▸ **Pictures paired with source code**
* * * * *

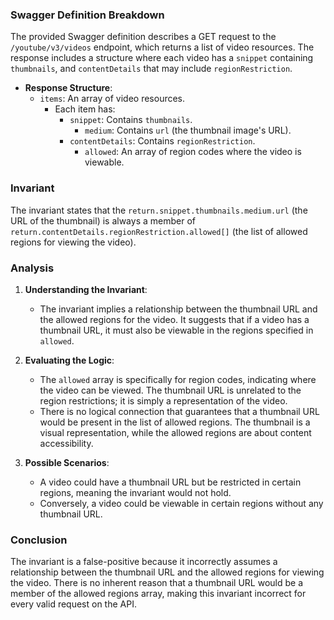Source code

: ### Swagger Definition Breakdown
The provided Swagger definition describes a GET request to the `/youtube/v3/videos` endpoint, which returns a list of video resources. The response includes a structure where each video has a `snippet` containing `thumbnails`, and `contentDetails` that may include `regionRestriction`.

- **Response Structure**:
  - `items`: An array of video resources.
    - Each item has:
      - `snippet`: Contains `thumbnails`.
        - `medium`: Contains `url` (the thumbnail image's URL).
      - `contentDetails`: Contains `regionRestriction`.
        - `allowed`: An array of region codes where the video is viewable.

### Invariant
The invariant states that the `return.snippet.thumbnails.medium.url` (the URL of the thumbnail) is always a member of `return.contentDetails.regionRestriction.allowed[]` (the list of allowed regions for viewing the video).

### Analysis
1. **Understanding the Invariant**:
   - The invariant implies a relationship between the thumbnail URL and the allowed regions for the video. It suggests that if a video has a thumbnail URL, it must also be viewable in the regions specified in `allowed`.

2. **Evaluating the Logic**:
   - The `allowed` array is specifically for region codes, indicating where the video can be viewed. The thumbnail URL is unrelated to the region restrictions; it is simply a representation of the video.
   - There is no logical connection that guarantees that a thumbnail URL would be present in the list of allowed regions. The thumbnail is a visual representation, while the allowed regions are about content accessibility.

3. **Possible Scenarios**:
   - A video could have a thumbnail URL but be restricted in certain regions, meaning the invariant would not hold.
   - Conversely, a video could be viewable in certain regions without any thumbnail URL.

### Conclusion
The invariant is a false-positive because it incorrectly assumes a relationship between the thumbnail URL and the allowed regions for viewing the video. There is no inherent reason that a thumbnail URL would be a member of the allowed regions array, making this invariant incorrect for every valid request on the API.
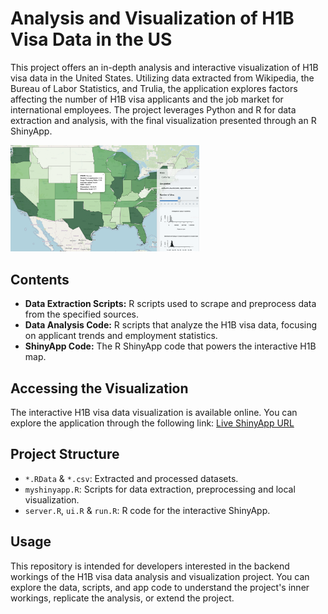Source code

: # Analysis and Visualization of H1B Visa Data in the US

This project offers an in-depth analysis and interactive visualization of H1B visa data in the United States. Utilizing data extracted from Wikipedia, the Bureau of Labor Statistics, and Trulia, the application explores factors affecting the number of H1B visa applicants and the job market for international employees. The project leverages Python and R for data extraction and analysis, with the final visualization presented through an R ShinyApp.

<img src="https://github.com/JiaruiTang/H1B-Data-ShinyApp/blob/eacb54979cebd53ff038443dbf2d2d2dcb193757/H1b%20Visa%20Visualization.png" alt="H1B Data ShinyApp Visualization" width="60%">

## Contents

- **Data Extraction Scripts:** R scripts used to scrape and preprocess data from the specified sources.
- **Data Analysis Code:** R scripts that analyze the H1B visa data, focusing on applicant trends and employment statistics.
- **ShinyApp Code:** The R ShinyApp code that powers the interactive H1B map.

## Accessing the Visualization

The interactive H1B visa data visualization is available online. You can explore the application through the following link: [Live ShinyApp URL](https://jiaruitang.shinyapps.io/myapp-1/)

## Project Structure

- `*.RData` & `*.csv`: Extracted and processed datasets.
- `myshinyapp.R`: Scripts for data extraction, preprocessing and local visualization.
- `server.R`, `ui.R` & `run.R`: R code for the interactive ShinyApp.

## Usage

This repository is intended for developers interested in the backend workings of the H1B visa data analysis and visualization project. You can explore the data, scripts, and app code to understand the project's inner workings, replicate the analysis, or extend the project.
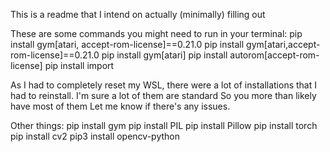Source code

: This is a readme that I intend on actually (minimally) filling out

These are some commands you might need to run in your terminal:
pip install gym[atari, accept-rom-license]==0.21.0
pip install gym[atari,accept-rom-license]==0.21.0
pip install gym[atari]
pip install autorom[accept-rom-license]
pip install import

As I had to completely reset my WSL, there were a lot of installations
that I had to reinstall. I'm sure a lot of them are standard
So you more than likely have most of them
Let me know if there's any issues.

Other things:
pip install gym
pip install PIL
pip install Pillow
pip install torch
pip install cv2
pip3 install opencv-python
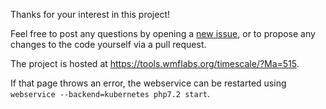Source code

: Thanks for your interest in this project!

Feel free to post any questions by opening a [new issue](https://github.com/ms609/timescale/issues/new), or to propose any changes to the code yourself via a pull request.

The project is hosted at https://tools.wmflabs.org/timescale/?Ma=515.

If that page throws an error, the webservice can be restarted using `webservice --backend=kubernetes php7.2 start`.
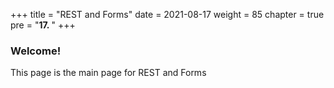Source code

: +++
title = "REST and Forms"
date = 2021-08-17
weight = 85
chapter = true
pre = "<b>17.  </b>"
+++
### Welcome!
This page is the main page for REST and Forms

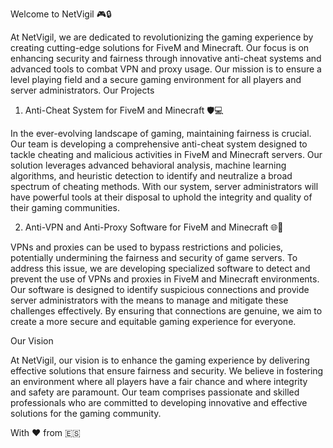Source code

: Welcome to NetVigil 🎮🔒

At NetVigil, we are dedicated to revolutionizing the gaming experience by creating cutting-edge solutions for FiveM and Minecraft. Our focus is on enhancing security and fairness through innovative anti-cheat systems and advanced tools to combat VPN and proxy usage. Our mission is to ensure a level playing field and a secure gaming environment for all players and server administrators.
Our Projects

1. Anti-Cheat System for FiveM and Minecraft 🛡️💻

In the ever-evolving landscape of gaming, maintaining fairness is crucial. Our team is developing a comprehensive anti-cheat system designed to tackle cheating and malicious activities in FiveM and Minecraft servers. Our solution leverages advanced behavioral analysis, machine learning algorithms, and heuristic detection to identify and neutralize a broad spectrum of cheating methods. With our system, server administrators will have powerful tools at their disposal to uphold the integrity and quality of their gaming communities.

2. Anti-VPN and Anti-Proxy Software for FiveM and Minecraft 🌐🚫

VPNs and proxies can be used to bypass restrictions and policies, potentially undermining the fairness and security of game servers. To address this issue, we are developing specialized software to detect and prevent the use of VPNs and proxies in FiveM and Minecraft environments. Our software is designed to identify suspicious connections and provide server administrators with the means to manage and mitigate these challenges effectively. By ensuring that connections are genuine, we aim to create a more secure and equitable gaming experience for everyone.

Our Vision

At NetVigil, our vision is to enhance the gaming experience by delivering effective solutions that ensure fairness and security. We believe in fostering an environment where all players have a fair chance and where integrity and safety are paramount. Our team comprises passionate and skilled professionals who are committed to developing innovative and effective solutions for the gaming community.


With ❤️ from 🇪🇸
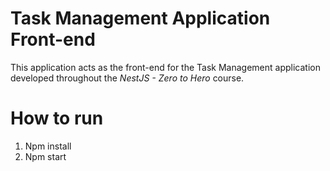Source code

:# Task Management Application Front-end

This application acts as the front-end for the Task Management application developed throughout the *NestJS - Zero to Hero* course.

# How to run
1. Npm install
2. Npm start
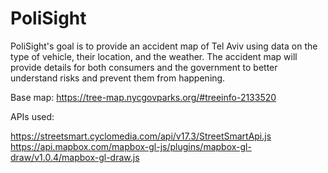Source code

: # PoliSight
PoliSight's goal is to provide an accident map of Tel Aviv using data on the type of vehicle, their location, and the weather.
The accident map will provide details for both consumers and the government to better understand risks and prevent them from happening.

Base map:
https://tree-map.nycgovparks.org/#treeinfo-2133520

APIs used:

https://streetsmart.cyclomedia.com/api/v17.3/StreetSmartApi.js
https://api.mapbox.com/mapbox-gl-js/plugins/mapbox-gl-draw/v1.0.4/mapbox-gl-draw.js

* * * * *

▸ **What is expected**
Your copy of the entries must be exact and must contain no pictures.

▸ **Task output**
Source code

: ### Swagger Definition Breakdown
The provided Swagger definition describes a GET request to the `/youtube/v3/videos` endpoint, which returns a list of video resources. The response includes a structure where each video has a `snippet` containing `thumbnails`, and `contentDetails` that may include `regionRestriction`.

- **Response Structure**:
  - `items`: An array of video resources.
    - Each item has:
      - `snippet`: Contains `thumbnails`.
        - `medium`: Contains `url` (the thumbnail image's URL).
      - `contentDetails`: Contains `regionRestriction`.
        - `allowed`: An array of region codes where the video is viewable.

### Invariant
The invariant states that the `return.snippet.thumbnails.medium.url` (the URL of the thumbnail) is always a member of `return.contentDetails.regionRestriction.allowed[]` (the list of allowed regions for viewing the video).

### Analysis
1. **Understanding the Invariant**:
   - The invariant implies a relationship between the thumbnail URL and the allowed regions for the video. It suggests that if a video has a thumbnail URL, it must also be viewable in the regions specified in `allowed`.

2. **Evaluating the Logic**:
   - The `allowed` array is specifically for region codes, indicating where the video can be viewed. The thumbnail URL is unrelated to the region restrictions; it is simply a representation of the video.
   - There is no logical connection that guarantees that a thumbnail URL would be present in the list of allowed regions. The thumbnail is a visual representation, while the allowed regions are about content accessibility.

3. **Possible Scenarios**:
   - A video could have a thumbnail URL but be restricted in certain regions, meaning the invariant would not hold.
   - Conversely, a video could be viewable in certain regions without any thumbnail URL.

### Conclusion
The invariant is a false-positive because it incorrectly assumes a relationship between the thumbnail URL and the allowed regions for viewing the video. There is no inherent reason that a thumbnail URL would be a member of the allowed regions array, making this invariant incorrect for every valid request on the API.
Source code

: # Analysis and Visualization of H1B Visa Data in the US

This project offers an in-depth analysis and interactive visualization of H1B visa data in the United States. Utilizing data extracted from Wikipedia, the Bureau of Labor Statistics, and Trulia, the application explores factors affecting the number of H1B visa applicants and the job market for international employees. The project leverages Python and R for data extraction and analysis, with the final visualization presented through an R ShinyApp.

<img src="https://github.com/JiaruiTang/H1B-Data-ShinyApp/blob/eacb54979cebd53ff038443dbf2d2d2dcb193757/H1b%20Visa%20Visualization.png" alt="H1B Data ShinyApp Visualization" width="60%">

## Contents

- **Data Extraction Scripts:** R scripts used to scrape and preprocess data from the specified sources.
- **Data Analysis Code:** R scripts that analyze the H1B visa data, focusing on applicant trends and employment statistics.
- **ShinyApp Code:** The R ShinyApp code that powers the interactive H1B map.

## Accessing the Visualization

The interactive H1B visa data visualization is available online. You can explore the application through the following link: [Live ShinyApp URL](https://jiaruitang.shinyapps.io/myapp-1/)

## Project Structure

- `*.RData` & `*.csv`: Extracted and processed datasets.
- `myshinyapp.R`: Scripts for data extraction, preprocessing and local visualization.
- `server.R`, `ui.R` & `run.R`: R code for the interactive ShinyApp.

## Usage

This repository is intended for developers interested in the backend workings of the H1B visa data analysis and visualization project. You can explore the data, scripts, and app code to understand the project's inner workings, replicate the analysis, or extend the project.
Source code

: This is a readme that I intend on actually (minimally) filling out

These are some commands you might need to run in your terminal:
pip install gym[atari, accept-rom-license]==0.21.0
pip install gym[atari,accept-rom-license]==0.21.0
pip install gym[atari]
pip install autorom[accept-rom-license]
pip install import

As I had to completely reset my WSL, there were a lot of installations
that I had to reinstall. I'm sure a lot of them are standard
So you more than likely have most of them
Let me know if there's any issues.

Other things:
pip install gym
pip install PIL
pip install Pillow
pip install torch
pip install cv2
pip3 install opencv-python
Source code

: Thanks for your interest in this project!

Feel free to post any questions by opening a [new issue](https://github.com/ms609/timescale/issues/new), or to propose any changes to the code yourself via a pull request.

The project is hosted at https://tools.wmflabs.org/timescale/?Ma=515.

If that page throws an error, the webservice can be restarted using `webservice --backend=kubernetes php7.2 start`.
Source code

: +++
title = "REST and Forms"
date = 2021-08-17
weight = 85
chapter = true
pre = "<b>17.  </b>"
+++
### Welcome!
This page is the main page for REST and Forms

Source code

: Welcome to NetVigil 🎮🔒

At NetVigil, we are dedicated to revolutionizing the gaming experience by creating cutting-edge solutions for FiveM and Minecraft. Our focus is on enhancing security and fairness through innovative anti-cheat systems and advanced tools to combat VPN and proxy usage. Our mission is to ensure a level playing field and a secure gaming environment for all players and server administrators.
Our Projects

1. Anti-Cheat System for FiveM and Minecraft 🛡️💻

In the ever-evolving landscape of gaming, maintaining fairness is crucial. Our team is developing a comprehensive anti-cheat system designed to tackle cheating and malicious activities in FiveM and Minecraft servers. Our solution leverages advanced behavioral analysis, machine learning algorithms, and heuristic detection to identify and neutralize a broad spectrum of cheating methods. With our system, server administrators will have powerful tools at their disposal to uphold the integrity and quality of their gaming communities.

2. Anti-VPN and Anti-Proxy Software for FiveM and Minecraft 🌐🚫

VPNs and proxies can be used to bypass restrictions and policies, potentially undermining the fairness and security of game servers. To address this issue, we are developing specialized software to detect and prevent the use of VPNs and proxies in FiveM and Minecraft environments. Our software is designed to identify suspicious connections and provide server administrators with the means to manage and mitigate these challenges effectively. By ensuring that connections are genuine, we aim to create a more secure and equitable gaming experience for everyone.

Our Vision

At NetVigil, our vision is to enhance the gaming experience by delivering effective solutions that ensure fairness and security. We believe in fostering an environment where all players have a fair chance and where integrity and safety are paramount. Our team comprises passionate and skilled professionals who are committed to developing innovative and effective solutions for the gaming community.


With ❤️ from 🇪🇸
Source code

:# Task Management Application Front-end

This application acts as the front-end for the Task Management application developed throughout the *NestJS - Zero to Hero* course.

# How to run
1. Npm install
2. Npm start
Source code

: # PoliSight
PoliSight's goal is to provide an accident map of Tel Aviv using data on the type of vehicle, their location, and the weather.
The accident map will provide details for both consumers and the government to better understand risks and prevent them from happening.

Base map:
https://tree-map.nycgovparks.org/#treeinfo-2133520

APIs used:

https://streetsmart.cyclomedia.com/api/v17.3/StreetSmartApi.js
https://api.mapbox.com/mapbox-gl-js/plugins/mapbox-gl-draw/v1.0.4/mapbox-gl-draw.js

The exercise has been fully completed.